# _MATCHER_ via _EXPERT_
The _MATCHER_ module ranks a given set of covariates according to their predictive power. First, for each covariate, it determines the best lag (time shift) for every forecasting object. Then, _MATCHER_ evaluates the predictive power of the models including one of the covariates against the benchmark model, which does not use any covariates.
## Requirements
To generate results with _MATCHER_, the data must meet the following conditions. If the data is not suitable, you will receive appropriate feedback.
- All covariates and the forecasting object share the same granularity.
- No missing values in the forecasting object or the covariates.
- The forecasting object has at least 78 data points.
- All covariates have at least 96 data points.
- A single file or data frame contains all covariates.


This notebook includes an example with daily data. For another example using monthly data, see [cov_matcher_and_forecast_monthly](notebooks/cov_matcher_and_forecast_monthly.ipynb).

In [None]:
from futureexpert import (DataDefinition,
                          ExpertClient,
                          FileSpecification,
                          ForecastingConfig,
                          MatcherConfig,
                          MethodSelectionConfig,
                          ReportConfig,
                          TsCreationConfig)

client = ExpertClient(user='', password='')

## First steps
Data versions must be created using _CHECK-IN_ for both the covariates and the time series for which a prediction will be calculated later.

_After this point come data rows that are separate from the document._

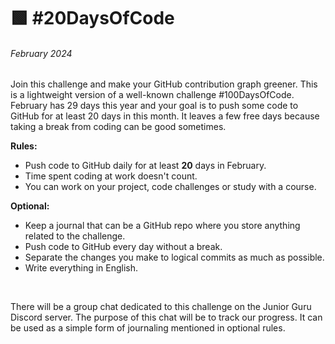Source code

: # 🟩 #20DaysOfCode 
###### February 2024

Join this challenge and make your GitHub contribution graph greener. This is a lightweight version of a well-known challenge #100DaysOfCode. February has 29 days this year and your goal is to push some code to GitHub for at least 20 days in this month. It leaves a few free days because taking a break from coding can be good sometimes.

**Rules:**
- Push code to GitHub daily for at least **20** days in February.
- Time spent coding at work doesn't count.
- You can work on your project, code challenges or study with a course.

**Optional:**
- Keep a journal that can be a GitHub repo where you store anything related to the challenge.
- Push code to GitHub every day without a break.
- Separate the changes you make to logical commits as much as possible.
- Write everything in English.

</br>

There will be a group chat dedicated to this challenge on the Junior Guru Discord server. The purpose of this chat will be to track our progress. It can be used as a simple form of journaling mentioned in optional rules.
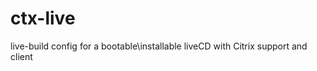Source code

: ctx-live
========

live-build config for a bootable\installable liveCD with Citrix support and client
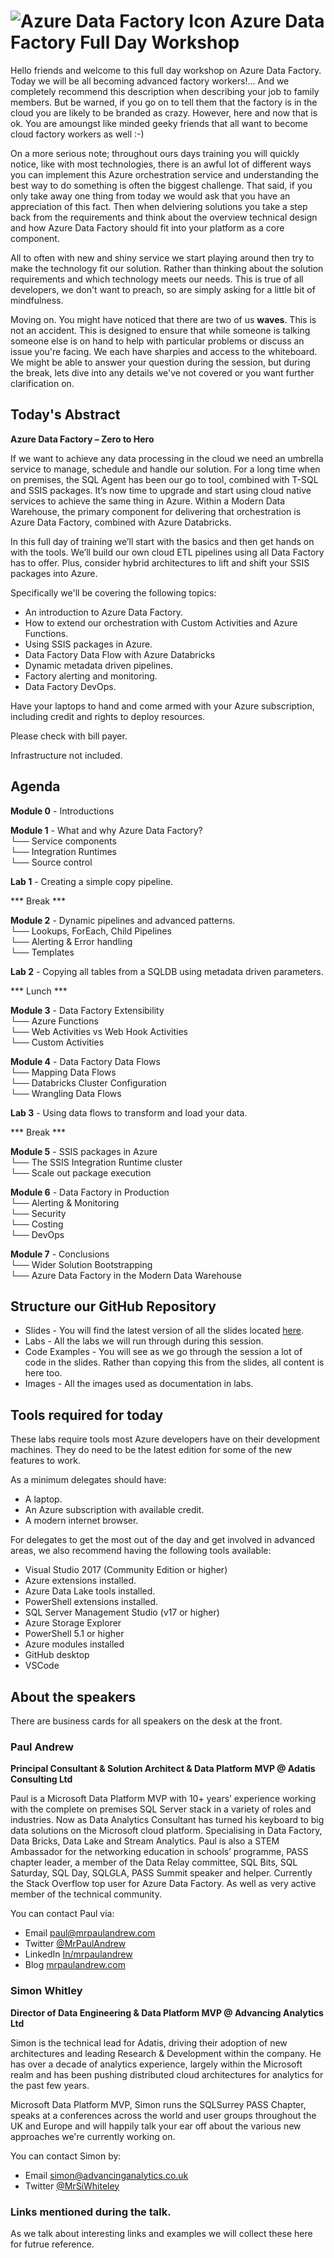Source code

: # ![Azure Data Factory Icon](https://github.com/mrpaulandrew/DataFactoryPreconPublic/blob/master/Images/ADF%20Icon%20Small.png "ADF Icon") Azure Data Factory Full Day Workshop 
Hello friends and welcome to this full day workshop on Azure Data Factory. Today we will be all becoming advanced factory workers!... And we completely recommend this description when describing your job to family members. But be warned, if you go on to tell them that the factory is in the cloud you are likely to be branded as crazy. However, here and now that is ok. You are amoungst like minded geeky friends that all want to become cloud factory workers as well :-)

On a more serious note; throughout ours days training you will quickly notice, like with most technologies, there is an awful lot of different ways you can implement this Azure orchestration service and understanding the best way to do something is often the biggest challenge. That said, if you only take away one thing from today we would ask that you have an appreciation of this fact. Then when delviering solutions you take a step back from the requirements and think about the overview technical design and how Azure Data Factory should fit into your platform as a core component.

All to often with new and shiny service we start playing around then try to make the technology fit our solution. Rather than thinking about the solution requirements and which technology meets our needs. This is true of all developers, we don't want to preach, so are simply asking for a little bit of mindfulness.
  
Moving on. You might have noticed that there are two of us **waves**. This is not an accident. This is designed to ensure that while someone is talking someone else is on hand to help with particular problems or discuss an issue you're facing. We each have sharpies and access to the whiteboard. We might be able to answer your question during the session, but during the break, lets dive into any details we've not covered or you want further clarification on.

## Today's Abstract

__Azure Data Factory – Zero to Hero__

If we want to achieve any data processing in the cloud we need an umbrella service to manage, schedule and handle our solution. For a long time when on premises, the SQL Agent has been our go to tool, combined with T-SQL and SSIS packages. It’s now time to upgrade and start using cloud native services to achieve the same thing in Azure. Within a Modern Data Warehouse, the primary component for delivering that orchestration is Azure Data Factory, combined with Azure Databricks.

In this full day of training we’ll start with the basics and then get hands on with the tools. We’ll build our own cloud ETL pipelines using all Data Factory has to offer. Plus, consider hybrid architectures to lift and shift your SSIS packages into Azure.

Specifically we'll be covering the following topics:

* An introduction to Azure Data Factory.
* How to extend our orchestration with Custom Activities and Azure Functions.
* Using SSIS packages in Azure.
* Data Factory Data Flow with Azure Databricks
* Dynamic metadata driven pipelines.
* Factory alerting and monitoring.
* Data Factory DevOps.

Have your laptops to hand and come armed with your Azure subscription, including credit and rights to deploy resources.

Please check with bill payer.

Infrastructure not included.

## Agenda 

__Module 0__ - Introductions  

__Module 1__ - What and why Azure Data Factory?  
 └── Service components  
 └── Integration Runtimes  
 └── Source control  

__Lab 1__ - Creating a simple copy pipeline.

*** Break ***

__Module 2__ - Dynamic pipelines and advanced patterns.  
 └── Lookups, ForEach, Child Pipelines  
 └── Alerting & Error handling  
 └── Templates  

__Lab 2__ - Copying all tables from a SQLDB using metadata driven parameters.

*** Lunch ***  

__Module 3__ - Data Factory Extensibility  
 └── Azure Functions  
 └── Web Activities vs Web Hook Activities  
 └── Custom Activities  

__Module 4__ - Data Factory Data Flows  
 └── Mapping Data Flows  
 └── Databricks Cluster Configuration   
 └── Wrangling Data Flows  

__Lab 3__ - Using data flows to transform and load your data.

*** Break ***

__Module 5__ - SSIS packages in Azure  
 └── The SSIS Integration Runtime cluster  
 └── Scale out package execution  

__Module 6__ - Data Factory in Production  
 └── Alerting & Monitoring  
 └── Security  
 └── Costing  
 └── DevOps  

__Module 7__ - Conclusions  
 └── Wider Solution Bootstrapping  
 └── Azure Data Factory in the Modern Data Warehouse  


## Structure our GitHub Repository
- Slides - You will find the latest version of all the slides located [here](https://github.com/mrpaulandrew/AdatisBIinAzureWorkshop/tree/master/Slides). 
- Labs - All the labs we will run through during this session. 
- Code Examples - You will see as we go through the session a lot of code in the slides. Rather than copying this from the slides, all content is here too. 
- Images - All the images used as documentation in labs.  

## Tools required for today
These labs require tools most Azure developers have on their development machines. They do need to be the latest edition for some of the new features to work. 

As a minimum delegates should have:  
- A laptop.
- An Azure subscription with available credit.
- A modern internet browser.
 
For delegates to get the most out of the day and get involved in advanced areas, we also recommend having the following tools available:
- Visual Studio 2017 (Community Edition or higher) 
- Azure extensions installed.
- Azure Data Lake tools installed.
- PowerShell extensions installed.
- SQL Server Management Studio (v17 or higher)
- Azure Storage Explorer
- PowerShell 5.1 or higher
- Azure modules installed
- GitHub desktop
- VSCode 
 
## About the speakers
There are business cards for all speakers on the desk at the front. 

### Paul Andrew 
__Principal Consultant & Solution Architect & Data Platform MVP @ Adatis Consulting Ltd__

Paul is a Microsoft Data Platform MVP with 10+ years’ experience working with the complete on premises SQL Server stack in a variety of roles and industries. Now as Data Analytics Consultant has turned his keyboard to big data solutions on the Microsoft cloud platform. Specialising in Data Factory, Data Bricks, Data Lake and Stream Analytics. Paul is also a STEM Ambassador for the networking education in schools’ programme, PASS chapter leader, a member of the Data Relay committee, SQL Bits, SQL Saturday, SQL Day, SQLGLA, PASS Summit speaker and helper. Currently the Stack Overflow top user for Azure Data Factory. As well as very active member of the technical community.

You can contact Paul via:

- Email [paul@mrpaulandrew.com](mailto:paul@mrpaulandrew.com)
- Twitter [@MrPaulAndrew](https://twitter.com/MrPaulAndrew)
- LinkedIn [In/mrpaulandrew](https://www.linkedin.com/in/mrpaulandrew/)
- Blog [mrpaulandrew.com](https://mrpaulandrew.com)


### Simon Whitley
__Director of Data Engineering & Data Platform MVP @ Advancing Analytics Ltd__

Simon is the technical lead for Adatis, driving their adoption of new architectures and leading Research & Development within the company. He has over a decade of analytics experience, largely within the Microsoft realm and has been pushing distributed cloud architectures for analytics for the past few years.

Microsoft Data Platform MVP, Simon runs the SQLSurrey PASS Chapter, speaks at a conferences across the world and user groups throughout the UK and Europe and will happily talk your ear off about the various new approaches we're currently working on.

You can contact Simon by:
- Email [simon@advancinganalytics.co.uk](mailto:simon@advancinganalytics.co.uk) 
- Twitter [@MrSiWhiteley](https://twitter.com/MrSiWhiteley)

### Links mentioned during the talk. 

As we talk about interesting links and examples we will collect these here for futrue reference. 
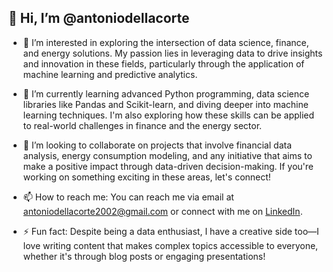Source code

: ## 👋 Hi, I’m @antoniodellacorte

- 👀 I’m interested in exploring the intersection of data science, finance, and energy solutions. My passion lies in leveraging data to drive insights and innovation in these fields, particularly through the application of machine learning and predictive analytics.

- 🌱 I’m currently learning advanced Python programming, data science libraries like Pandas and Scikit-learn, and diving deeper into machine learning techniques. I'm also exploring how these skills can be applied to real-world challenges in finance and the energy sector.

- 💞️ I’m looking to collaborate on projects that involve financial data analysis, energy consumption modeling, and any initiative that aims to make a positive impact through data-driven decision-making. If you're working on something exciting in these areas, let's connect!

- 📫 How to reach me: You can reach me via email at [antoniodellacorte2002@gmail.com](mailto:antoniodellacorte2002@gmail.com) or connect with me on [LinkedIn](https://www.linkedin.com/in/antonio-della-corte-88a9ba259/).

- ⚡ Fun fact: Despite being a data enthusiast, I have a creative side too—I love writing content that makes complex topics accessible to everyone, whether it's through blog posts or engaging presentations!

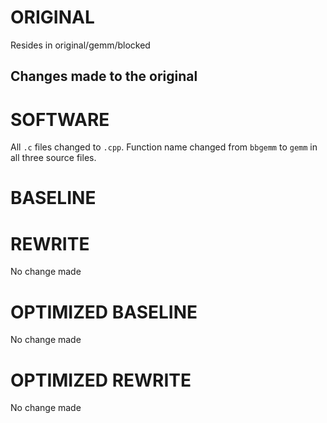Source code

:# ORIGINAL
Resides in original/gemm/blocked

## Changes made to the original

# SOFTWARE
All `.c` files changed to `.cpp`.
Function name changed from `bbgemm` to `gemm` in all three source files.

# BASELINE

# REWRITE
No change made

# OPTIMIZED BASELINE
No change made

# OPTIMIZED REWRITE
No change made
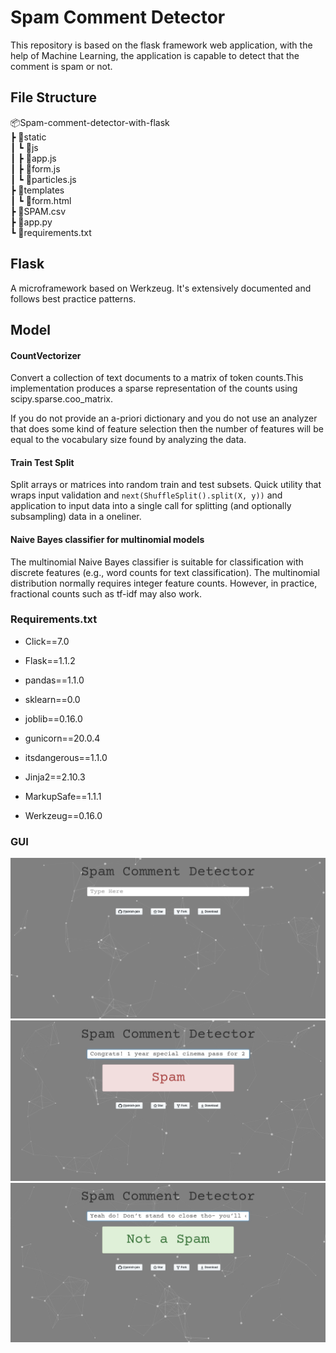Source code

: # Spam Comment Detector

This repository is based on the flask framework web application, with the help of Machine Learning, the application is capable to detect that the comment is spam or not.  

## File Structure

📦Spam-comment-detector-with-flask <br>
 ┣ 📂static<br>
 ┃ ┗ 📂js<br>
 ┃      ┣ 📜app.js<br>
 ┃    ┣ 📜form.js<br>
 ┃    ┗ 📜particles.js<br>
 ┣ 📂templates<br>
 ┃ ┗ 📜form.html<br>
 ┣ 📜SPAM.csv<br>
 ┣ 📜app.py<br>
 ┗ 📜requirements.txt<br>

## Flask

A microframework based on Werkzeug. It's extensively documented
and follows best practice patterns.

## Model

#### CountVectorizer

Convert a collection of text documents to a matrix of token counts.This implementation produces a sparse representation of the counts using
scipy.sparse.coo_matrix.

If you do not provide an a-priori dictionary and you do not use an analyzer
that does some kind of feature selection then the number of features will
be equal to the vocabulary size found by analyzing the data.

#### Train Test Split

Split arrays or matrices into random train and test subsets. Quick utility that wraps input validation and ``next(ShuffleSplit().split(X, y))`` and application to input data into a single call for splitting (and optionally subsampling) data in a oneliner.

#### Naive Bayes classifier for multinomial models

The multinomial Naive Bayes classifier is suitable for classification with
discrete features (e.g., word counts for text classification). The
multinomial distribution normally requires integer feature counts. However,
in practice, fractional counts such as tf-idf may also work.

### Requirements.txt

- Click==7.0

- Flask==1.1.2

- pandas==1.1.0

- sklearn==0.0

- joblib==0.16.0

- gunicorn==20.0.4

- itsdangerous==1.1.0

- Jinja2==2.10.3

- MarkupSafe==1.1.1

- Werkzeug==0.16.0

### GUI

<img title="" src="/guiimages/mainscreen.png" alt="">
<br>
<img title="" src="/guiimages/spamscreen.png" alt="">
<br>
<img title="" src="/guiimages/hamscreen.png" alt="">
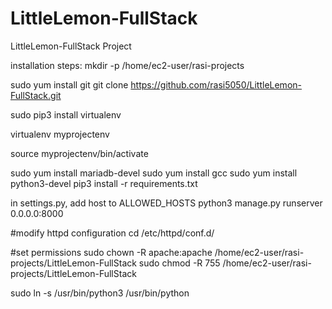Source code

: # LittleLemon-FullStack
LittleLemon-FullStack Project

installation steps:
mkdir -p /home/ec2-user/rasi-projects



sudo yum install git
git clone https://github.com/rasi5050/LittleLemon-FullStack.git

sudo pip3 install virtualenv

virtualenv myprojectenv

source myprojectenv/bin/activate

sudo yum install mariadb-devel
sudo yum install gcc
sudo yum install python3-devel
pip3 install -r requirements.txt

in settings.py, add host to ALLOWED_HOSTS
python3 manage.py runserver 0.0.0.0:8000

#modify httpd configuration
cd /etc/httpd/conf.d/

#set permissions
sudo chown -R apache:apache /home/ec2-user/rasi-projects/LittleLemon-FullStack
sudo chmod -R 755 /home/ec2-user/rasi-projects/LittleLemon-FullStack

<!-- changed symlink python to python3 -->
 sudo ln -s /usr/bin/python3 /usr/bin/python

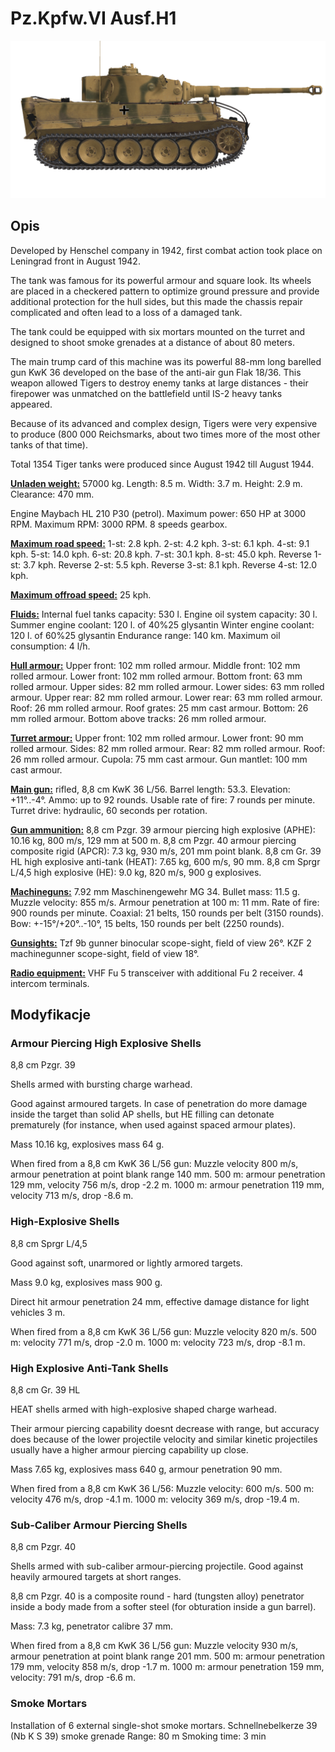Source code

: # Pz.Kpfw.VI Ausf.H1

![_pzvi-h1](../images/_pzvi-h1.png)

## Opis

Developed by Henschel company in 1942, first combat action took place on Leningrad front in August 1942.

The tank was famous for its powerful armour and square look. Its wheels are placed in a checkered pattern to optimize ground pressure and provide additional protection for the hull sides, but this made the chassis repair complicated and often lead to a loss of a damaged tank.

The tank could be equipped with six mortars mounted on the turret and designed to shoot smoke grenades at a distance of about 80 meters.

The main trump card of this machine was its powerful 88-mm long barelled gun KwK 36 developed on the base of the anti-air gun Flak 18/36. This weapon allowed Tigers to destroy enemy tanks at large distances - their firepower was unmatched on the battlefield until IS-2 heavy tanks appeared.

Because of its advanced and complex design, Tigers were very expensive to produce (800 000 Reichsmarks, about two times more of the most other tanks of that time).

Total 1354 Tiger tanks were produced since August 1942 till August 1944.

<b><u>Unladen weight:</u></b> 57000 kg.
Length: 8.5 m.
Width: 3.7 m.
Height: 2.9 m.
Clearance: 470 mm.

Engine Maybach HL 210 P30 (petrol).
Maximum power: 650 HP at 3000 RPM.
Maximum RPM: 3000 RPM.
8 speeds gearbox.

<b><u>Maximum road speed:</u></b>
1-st: 2.8 kph.
2-st: 4.2 kph.
3-st: 6.1 kph.
4-st: 9.1 kph.
5-st: 14.0 kph.
6-st: 20.8 kph.
7-st: 30.1 kph.
8-st: 45.0 kph.
Reverse 1-st: 3.7 kph.
Reverse 2-st: 5.5 kph.
Reverse 3-st: 8.1 kph.
Reverse 4-st: 12.0 kph.

<b><u>Maximum offroad speed:</u></b> 25 kph.

<b><u>Fluids:</u></b>
Internal fuel tanks capacity: 530 l.
Engine oil system capacity: 30 l.
Summer engine coolant: 120 l. of 40%25 glysantin
Winter engine coolant: 120 l. of 60%25 glysantin
Endurance range: 140 km.
Maximum oil consumption: 4 l/h.

<b><u>Hull armour:</u></b>
Upper front: 102 mm rolled armour.
Middle front: 102 mm rolled armour.
Lower front: 102 mm rolled armour.
Bottom front: 63 mm rolled armour.
Upper sides: 82 mm rolled armour.
Lower sides: 63 mm rolled armour.
Upper rear: 82 mm rolled armour.
Lower rear: 63 mm rolled armour.
Roof: 26 mm rolled armour.
Roof grates: 25 mm cast armour.
Bottom: 26 mm rolled armour.
Bottom above tracks: 26 mm rolled armour.

<b><u>Turret armour:</u></b>
Upper front: 102 mm rolled armour.
Lower front: 90 mm rolled armour.
Sides: 82 mm rolled armour.
Rear: 82 mm rolled armour.
Roof: 26 mm rolled armour.
Cupola: 75 mm cast armour.
Gun mantlet: 100 mm cast armour.

<b><u>Main gun:</u></b> rifled, 8,8 cm KwK 36 L/56.
Barrel length: 53.3.
Elevation: +11°..-4°.
Ammo: up to 92 rounds.
Usable rate of fire: 7 rounds per minute.
Turret drive: hydraulic, 60 seconds per rotation.

<b><u>Gun ammunition:</u></b>
8,8 cm Pzgr. 39 armour piercing high explosive (APHE): 10.16 kg, 800 m/s, 129 mm at 500 m.
8,8 cm Pzgr. 40 armour piercing composite rigid (APCR): 7.3 kg, 930 m/s, 201 mm point blank.
8,8 cm Gr. 39 HL high explosive anti-tank (HEAT): 7.65 kg, 600 m/s, 90 mm.
8,8 cm Sprgr L/4,5 high explosive (HE): 9.0 kg, 820 m/s, 900 g explosives.

<b><u>Machineguns:</u></b> 7.92 mm Maschinengewehr MG 34.
Bullet mass: 11.5 g.
Muzzle velocity: 855 m/s.
Armour penetration at 100 m: 11 mm.
Rate of fire: 900 rounds per minute.
Coaxial: 21 belts, 150 rounds per belt (3150 rounds).
Bow: +-15°/+20°..-10°, 15 belts, 150 rounds per belt (2250 rounds).

<b><u>Gunsights:</u></b>
Tzf 9b gunner binocular scope-sight, field of view 26°.
KZF 2 machinegunner scope-sight, field of view 18°.

<b><u>Radio equipment:</u></b>
VHF Fu 5 transceiver with additional Fu 2 receiver.
4 intercom terminals.


## Modyfikacje


### Armour Piercing High Explosive Shells

8,8 cm Pzgr. 39

Shells armed with bursting charge warhead.

Good against armoured targets. In case of penetration do more damage inside the target than solid AP shells, but HE filling can detonate prematurely (for instance, when used against spaced armour plates).

Mass 10.16 kg, explosives mass 64 g.

When fired from a 8,8 cm KwK 36 L/56 gun:
Muzzle velocity 800 m/s, armour penetration at point blank range 140 mm.
500 m: armour penetration 129 mm, velocity 756 m/s, drop -2.2 m.
1000 m: armour penetration 119 mm, velocity 713 m/s, drop -8.6 m.


### High-Explosive Shells

8,8 cm Sprgr L/4,5

Good against soft, unarmored or lightly armored targets.

Mass 9.0 kg, explosives mass 900 g.

Direct hit armour penetration 24 mm, effective damage distance for light vehicles 3 m.

When fired from a 8,8 cm KwK 36 L/56 gun:
Muzzle velocity 820 m/s.
500 m: velocity 771 m/s, drop -2.0 m.
1000 m: velocity 723 m/s, drop -8.1 m.


### High Explosive Anti-Tank Shells

8,8 cm Gr. 39 HL

HEAT shells armed with high-explosive shaped charge warhead.

Their armour piercing capability doesnt decrease with range, but accuracy does because of the lower projectile velocity and similar kinetic projectiles usually have a higher armour piercing capability up close.

Mass 7.65 kg, explosives mass 640 g, armour penetration 90 mm.

When fired from a 8,8 cm KwK 36 L/56:
Muzzle velocity: 600 m/s.
500 m: velocity 476 m/s, drop -4.1 m.
1000 m: velocity 369 m/s, drop -19.4 m.


### Sub-Caliber Armour Piercing Shells

8,8 cm Pzgr. 40

Shells armed with sub-caliber armour-piercing projectile. Good against heavily armoured targets at short ranges.

8,8 cm Pzgr. 40 is a composite round - hard (tungsten alloy) penetrator inside a body made from a softer steel (for obturation inside a gun barrel).

Mass: 7.3 kg, penetrator calibre 37 mm.

When fired from a 8,8 cm KwK 36 L/56 gun:
Muzzle velocity 930 m/s, armour penetration at point blank range 201 mm.
500 m: armour penetration 179 mm, velocity 858 m/s, drop -1.7 m.
1000 m: armour penetration 159 mm, velocity: 791 m/s, drop -6.6 m.


### Smoke Mortars

Installation of 6 external single-shot smoke mortars.
Schnellnebelkerze 39 (Nb K S 39) smoke grenade
Range: 80 m
Smoking time: 3 min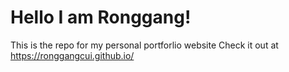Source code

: # Hello I am Ronggang!

This is the repo for my personal portforlio website
Check it out at https://ronggangcui.github.io/



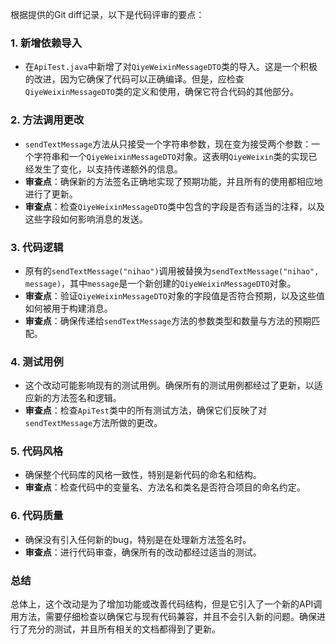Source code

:根据提供的Git diff记录，以下是代码评审的要点：

### 1. 新增依赖导入
- 在`ApiTest.java`中新增了对`QiyeWeixinMessageDTO`类的导入。这是一个积极的改进，因为它确保了代码可以正确编译。但是，应检查`QiyeWeixinMessageDTO`类的定义和使用，确保它符合代码的其他部分。

### 2. 方法调用更改
- `sendTextMessage`方法从只接受一个字符串参数，现在变为接受两个参数：一个字符串和一个`QiyeWeixinMessageDTO`对象。这表明`QiyeWeixin`类的实现已经发生了变化，以支持传递额外的信息。
- **审查点**：确保新的方法签名正确地实现了预期功能，并且所有的使用都相应地进行了更新。
- **审查点**：检查`QiyeWeixinMessageDTO`类中包含的字段是否有适当的注释，以及这些字段如何影响消息的发送。

### 3. 代码逻辑
- 原有的`sendTextMessage("nihao")`调用被替换为`sendTextMessage("nihao", message)`，其中`message`是一个新创建的`QiyeWeixinMessageDTO`对象。
- **审查点**：验证`QiyeWeixinMessageDTO`对象的字段值是否符合预期，以及这些值如何被用于构建消息。
- **审查点**：确保传递给`sendTextMessage`方法的参数类型和数量与方法的预期匹配。

### 4. 测试用例
- 这个改动可能影响现有的测试用例。确保所有的测试用例都经过了更新，以适应新的方法签名和逻辑。
- **审查点**：检查`ApiTest`类中的所有测试方法，确保它们反映了对`sendTextMessage`方法所做的更改。

### 5. 代码风格
- 确保整个代码库的风格一致性，特别是新代码的命名和结构。
- **审查点**：检查代码中的变量名、方法名和类名是否符合项目的命名约定。

### 6. 代码质量
- 确保没有引入任何新的bug，特别是在处理新方法签名时。
- **审查点**：进行代码审查，确保所有的改动都经过适当的测试。

### 总结
总体上，这个改动是为了增加功能或改善代码结构，但是它引入了一个新的API调用方法，需要仔细检查以确保它与现有代码兼容，并且不会引入新的问题。确保进行了充分的测试，并且所有相关的文档都得到了更新。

Particular care must be taken here to ensure that the same granularity is selected for all data. If desired, you can already define here whether missing values should be replaced by 0.
 
See the notebook [Getting Started](getting_started.ipynb) for more details on how to configure _CHECK-IN_.

In [None]:
import futureexpert.checkin as checkin

# Check in covariates
covs_check_in_results = client.check_in_time_series(raw_data_source='../example_data/working_days_bavaria.csv',
                                                    data_definition=DataDefinition(date_columns=checkin.DateColumn(name='time', format='%Y-%m-%d'),
                                                                                   value_columns=[checkin.ValueColumn(name='value')]),
                                                    config_ts_creation=TsCreationConfig(time_granularity='daily',
                                                                                        value_columns_to_save=['value']),
                                                    file_specification=FileSpecification(delimiter=';', decimal=','))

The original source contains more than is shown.